Так благодаря усердию стукачей мы можем теперь узнать кое-что о последней поре жизни Флоренского, услышать его голос, прочитать его мысли, какие он не мог высказать в письмах. Доносы становятся историческим источником.
10 сентября 1935-го. В «кузнечном корпусе» происходит разговор между Флоренским и другими заключенными — Литвиновым и Брянцевым[98]. Присутствующий тут же сексот (в донесении он зашифрован под кличкой «Хопанин») ловит каждое слово и воспроизводит следующую сцену:
Брянцев. Я слышал по радио, что в Австрии за антигосударственные преступления дают от полутора лет до девяти месяцев каторжных работ. У нас за то же самое наверняка дали бы «вышку»[99].

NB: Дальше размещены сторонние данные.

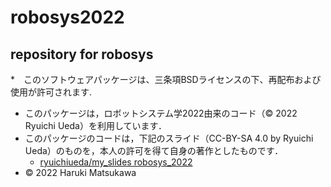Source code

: # robosys2022
## repository for robosys
*　このソフトウェアパッケージは、三条項BSDライセンスの下、再配布および使用が許可されます.
 * このパッケージは，ロボットシステム学2022由来のコード（© 2022 Ryuichi Ueda）を利用しています．
  * このパッケージのコードは，下記のスライド（CC-BY-SA 4.0 by Ryuichi Ueda）のものを，本人の許可を得て自身の著作としたものです．
      * [ryuichiueda/my_slides robosys_2022](https://github.com/ryuichiueda/my_slides/tree/master/robosys_2022)
* © 2022 Haruki Matsukawa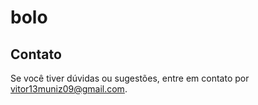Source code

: # bolo


## Contato
Se você tiver dúvidas ou sugestões, entre em contato por [vitor13muniz09@gmail.com](mailto:vittormuniz@gmail.com).

 
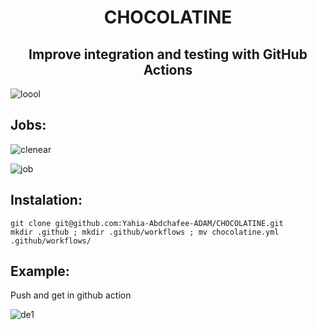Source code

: <h1 align="center"> CHOCOLATINE </h1>
<h2 align="center"> Improve integration and testing with GitHub Actions </h2>

![loool](https://user-images.githubusercontent.com/91891487/182211925-a9e0ef36-2a92-46bd-9854-a5fe8a1af367.png)

<h2> Jobs: </h2>

![clenear](https://user-images.githubusercontent.com/91891487/182212920-448dc3d7-e990-4a30-a431-3ab7512e582f.png)


![job](https://user-images.githubusercontent.com/91891487/182213055-06cdede0-47de-448d-91c9-94a2d68e2e18.png)

<h2>Instalation:</h2>

    git clone git@github.com:Yahia-Abdchafee-ADAM/CHOCOLATINE.git
    mkdir .github ; mkdir .github/workflows ; mv chocolatine.yml .github/workflows/
    
    
<h2>Example:</h2>

Push and get in github action

![de1](https://user-images.githubusercontent.com/91891487/182214738-be8ca1e4-cabf-4adf-abdf-cee3fdf40b86.png)
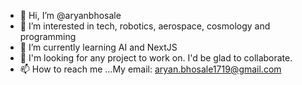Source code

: - 👋 Hi, I’m @aryanbhosale
- 👀 I’m interested in tech, robotics, aerospace, cosmology and programming
- 🌱 I’m currently learning AI and NextJS
- 💞️ I'm looking for any project to work on. I'd be glad to collaborate.
- 📫 How to reach me ...My email: aryan.bhosale1719@gmail.com

<!---
aryanbhosale/aryanbhosale is a ✨ special ✨ repository because its `README.md` (this file) appears on your GitHub profile.
You can click the Preview link to take a look at your changes.
--->
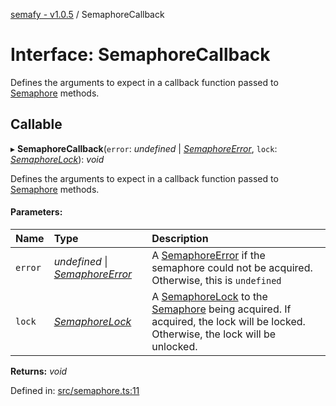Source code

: [semafy - v1.0.5](../README.md) / SemaphoreCallback

# Interface: SemaphoreCallback

Defines the arguments to expect in a callback function passed to [Semaphore](../classes/semaphore.md) methods.

## Callable

▸ **SemaphoreCallback**(`error`: *undefined* \| [*SemaphoreError*](../classes/semaphoreerror.md), `lock`: [*SemaphoreLock*](../classes/semaphorelock.md)): *void*

Defines the arguments to expect in a callback function passed to [Semaphore](../classes/semaphore.md) methods.

#### Parameters:

| Name | Type | Description |
| :------ | :------ | :------ |
| `error` | *undefined* \| [*SemaphoreError*](../classes/semaphoreerror.md) | A [SemaphoreError](../classes/semaphoreerror.md) if the semaphore could not be acquired. Otherwise, this is `undefined` |
| `lock` | [*SemaphoreLock*](../classes/semaphorelock.md) | A [SemaphoreLock](../classes/semaphorelock.md) to the [Semaphore](../classes/semaphore.md) being acquired. If acquired, the lock will be locked. Otherwise, the lock will be unlocked. |

**Returns:** *void*

Defined in: [src/semaphore.ts:11](https://github.com/havelessbemore/semafy/blob/0d52aa3/src/semaphore.ts#L11)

Флоренский. Действительно, у нас в СССР карают даже ни за что. От меня на Лубянке все требовали, чтобы я назвал фамилии людей, с которыми я будто бы вел контрреволюционные разговоры. После моего упорного отрицания следователь сказал: «Да знаем мы, что вы не состоите ни в каких организациях и не ведете никакой агитации! Но ведь на вас в случае чего могут ориентироваться наши враги, и неизвестно, устоите ли вы, если вам будет предложено выступить против Советской власти».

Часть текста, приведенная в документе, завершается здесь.